§ **DATA RECORDS**

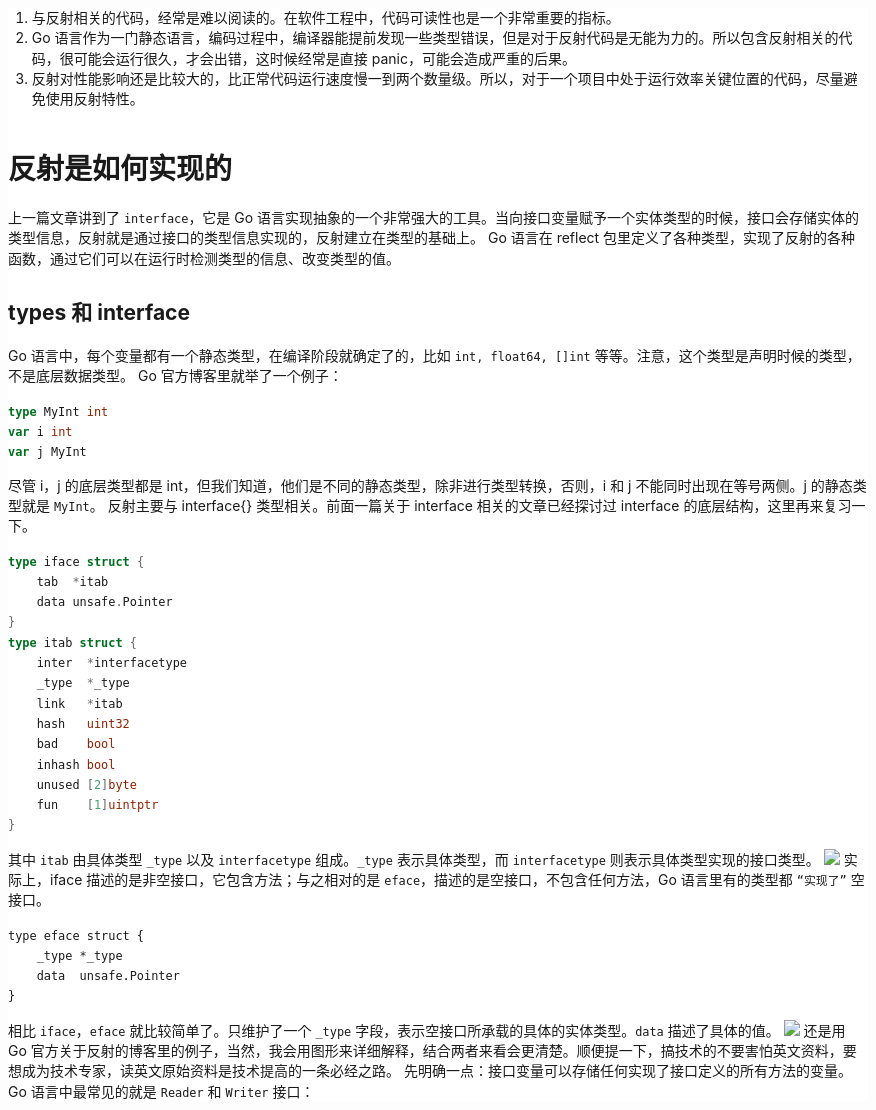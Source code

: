 1. 与反射相关的代码，经常是难以阅读的。在软件工程中，代码可读性也是一个非常重要的指标。
2. Go 语言作为一门静态语言，编码过程中，编译器能提前发现一些类型错误，但是对于反射代码是无能为力的。所以包含反射相关的代码，很可能会运行很久，才会出错，这时候经常是直接 panic，可能会造成严重的后果。
3. 反射对性能影响还是比较大的，比正常代码运行速度慢一到两个数量级。所以，对于一个项目中处于运行效率关键位置的代码，尽量避免使用反射特性。

# 反射是如何实现的

上一篇文章讲到了 `interface`，它是 Go 语言实现抽象的一个非常强大的工具。当向接口变量赋予一个实体类型的时候，接口会存储实体的类型信息，反射就是通过接口的类型信息实现的，反射建立在类型的基础上。
Go 语言在 reflect 包里定义了各种类型，实现了反射的各种函数，通过它们可以在运行时检测类型的信息、改变类型的值。

## types 和 interface

Go 语言中，每个变量都有一个静态类型，在编译阶段就确定了的，比如 `int, float64, []int` 等等。注意，这个类型是声明时候的类型，不是底层数据类型。
Go 官方博客里就举了一个例子：

```go
type MyInt int
var i int
var j MyInt
```

尽管 i，j 的底层类型都是 int，但我们知道，他们是不同的静态类型，除非进行类型转换，否则，i 和 j 不能同时出现在等号两侧。j 的静态类型就是 `MyInt`。
反射主要与 interface{} 类型相关。前面一篇关于 interface 相关的文章已经探讨过 interface 的底层结构，这里再来复习一下。

```go
type iface struct {
    tab  *itab
    data unsafe.Pointer
}
type itab struct {
    inter  *interfacetype
    _type  *_type
    link   *itab
    hash   uint32
    bad    bool
    inhash bool
    unused [2]byte
    fun    [1]uintptr
}
```

其中 `itab` 由具体类型 `_type` 以及 `interfacetype` 组成。`_type` 表示具体类型，而 `interfacetype` 则表示具体类型实现的接口类型。
![](https://notes-learning.oss-cn-beijing.aliyuncs.com/tgz38n/1616980149620-8d9ae6eb-1f40-4451-af9c-68139cf480c4.png)
实际上，iface 描述的是非空接口，它包含方法；与之相对的是 `eface`，描述的是空接口，不包含任何方法，Go 语言里有的类型都 `“实现了”` 空接口。

    type eface struct {
        _type *_type
        data  unsafe.Pointer
    }

相比 `iface`，`eface` 就比较简单了。只维护了一个 `_type` 字段，表示空接口所承载的具体的实体类型。`data` 描述了具体的值。
![](https://notes-learning.oss-cn-beijing.aliyuncs.com/tgz38n/1616980149625-83be7464-5375-4d6f-a02d-2fc237058398.png)
还是用 Go 官方关于反射的博客里的例子，当然，我会用图形来详细解释，结合两者来看会更清楚。顺便提一下，搞技术的不要害怕英文资料，要想成为技术专家，读英文原始资料是技术提高的一条必经之路。
先明确一点：接口变量可以存储任何实现了接口定义的所有方法的变量。
Go 语言中最常见的就是 `Reader` 和 `Writer` 接口：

§ **YOUR OBJECTIVE**
Scan the records for the word "MyInt". Copy each line where it turns up.

§ **OUTPUT FOR THIS TASK**
type MyInt int
var j MyInt
尽管 i，j 的底层类型都是 int，但我们知道，他们是不同的静态类型，除非进行类型转换，否则，i 和 j 不能同时出现在等号两侧。j 的静态类型就是 `MyInt`。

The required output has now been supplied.